START Extracted material

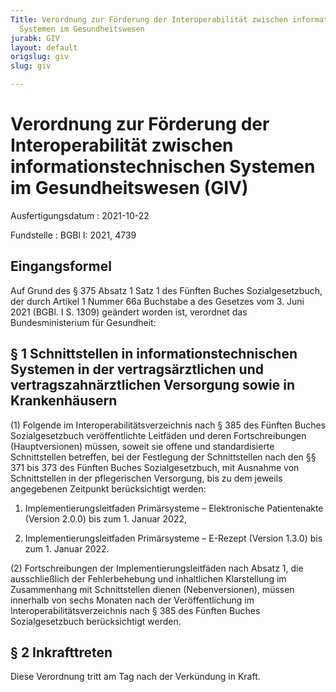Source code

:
 ```yaml
---
Title: Verordnung zur Förderung der Interoperabilität zwischen informationstechnischen
  Systemen im Gesundheitswesen
jurabk: GIV
layout: default
origslug: giv
slug: giv

---
```


# Verordnung zur Förderung der Interoperabilität zwischen informationstechnischen Systemen im Gesundheitswesen (GIV)

Ausfertigungsdatum
:   2021-10-22

Fundstelle
:   BGBl I: 2021, 4739

[^F819065_01_BJNR473900021]:     Notifiziert gemäß der Richtlinie (EU) 2015/1535 des Europäischen Parlaments und des Rates vom 9. September 2015 über ein Informationsverfahren auf dem Gebiet der technischen Vorschriften und der Vorschriften für die Dienste der Informationsgesellschaft (ABl. L 241 vom 17.9.2015, S. 1).


## Eingangsformel

Auf Grund des § 375 Absatz 1 Satz 1 des Fünften Buches Sozialgesetzbuch, der durch Artikel 1 Nummer 66a Buchstabe a des Gesetzes vom 3. Juni 2021 (BGBl. I S. 1309) geändert worden ist, verordnet das Bundesministerium für Gesundheit:


## § 1 Schnittstellen in informationstechnischen Systemen in der vertragsärztlichen und vertragszahnärztlichen Versorgung sowie in Krankenhäusern

(1) Folgende im Interoperabilitätsverzeichnis nach § 385 des Fünften Buches Sozialgesetzbuch veröffentlichte Leitfäden und deren Fortschreibungen (Hauptversionen) müssen, soweit sie offene und standardisierte Schnittstellen betreffen, bei der Festlegung der Schnittstellen nach den §§ 371 bis 373 des Fünften Buches Sozialgesetzbuch, mit Ausnahme von Schnittstellen in der pflegerischen Versorgung, bis zu dem jeweils angegebenen Zeitpunkt berücksichtigt werden:

1.  Implementierungsleitfaden Primärsysteme – Elektronische Patientenakte (Version 2.0.0) bis zum 1. Januar 2022,


2.  Implementierungsleitfaden Primärsysteme – E-Rezept (Version 1.3.0) bis zum 1. Januar 2022.




(2) Fortschreibungen der Implementierungsleitfäden nach Absatz 1, die ausschließlich der Fehlerbehebung und inhaltlichen Klarstellung im Zusammenhang mit Schnittstellen dienen (Nebenversionen), müssen innerhalb von sechs Monaten nach der Veröffentlichung im Interoperabilitätsverzeichnis nach § 385 des Fünften Buches Sozialgesetzbuch berücksichtigt werden.


## § 2 Inkrafttreten

Diese Verordnung tritt am Tag nach der Verkündung in Kraft.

END Extracted material

#### Task goal
Print every entry verbatim and leave all pictures out.

#### Response area
Source code

:
 ```yaml
---
Title: Verordnung zur Förderung der Interoperabilität zwischen informationstechnischen
  Systemen im Gesundheitswesen
jurabk: GIV
layout: default
origslug: giv
slug: giv

---
```


# Verordnung zur Förderung der Interoperabilität zwischen informationstechnischen Systemen im Gesundheitswesen (GIV)

Ausfertigungsdatum
:   2021-10-22

Fundstelle
:   BGBl I: 2021, 4739

[^F819065_01_BJNR473900021]:     Notifiziert gemäß der Richtlinie (EU) 2015/1535 des Europäischen Parlaments und des Rates vom 9. September 2015 über ein Informationsverfahren auf dem Gebiet der technischen Vorschriften und der Vorschriften für die Dienste der Informationsgesellschaft (ABl. L 241 vom 17.9.2015, S. 1).


## Eingangsformel

Auf Grund des § 375 Absatz 1 Satz 1 des Fünften Buches Sozialgesetzbuch, der durch Artikel 1 Nummer 66a Buchstabe a des Gesetzes vom 3. Juni 2021 (BGBl. I S. 1309) geändert worden ist, verordnet das Bundesministerium für Gesundheit:


## § 1 Schnittstellen in informationstechnischen Systemen in der vertragsärztlichen und vertragszahnärztlichen Versorgung sowie in Krankenhäusern

(1) Folgende im Interoperabilitätsverzeichnis nach § 385 des Fünften Buches Sozialgesetzbuch veröffentlichte Leitfäden und deren Fortschreibungen (Hauptversionen) müssen, soweit sie offene und standardisierte Schnittstellen betreffen, bei der Festlegung der Schnittstellen nach den §§ 371 bis 373 des Fünften Buches Sozialgesetzbuch, mit Ausnahme von Schnittstellen in der pflegerischen Versorgung, bis zu dem jeweils angegebenen Zeitpunkt berücksichtigt werden:

1.  Implementierungsleitfaden Primärsysteme – Elektronische Patientenakte (Version 2.0.0) bis zum 1. Januar 2022,


2.  Implementierungsleitfaden Primärsysteme – E-Rezept (Version 1.3.0) bis zum 1. Januar 2022.




(2) Fortschreibungen der Implementierungsleitfäden nach Absatz 1, die ausschließlich der Fehlerbehebung und inhaltlichen Klarstellung im Zusammenhang mit Schnittstellen dienen (Nebenversionen), müssen innerhalb von sechs Monaten nach der Veröffentlichung im Interoperabilitätsverzeichnis nach § 385 des Fünften Buches Sozialgesetzbuch berücksichtigt werden.


## § 2 Inkrafttreten

Diese Verordnung tritt am Tag nach der Verkündung in Kraft.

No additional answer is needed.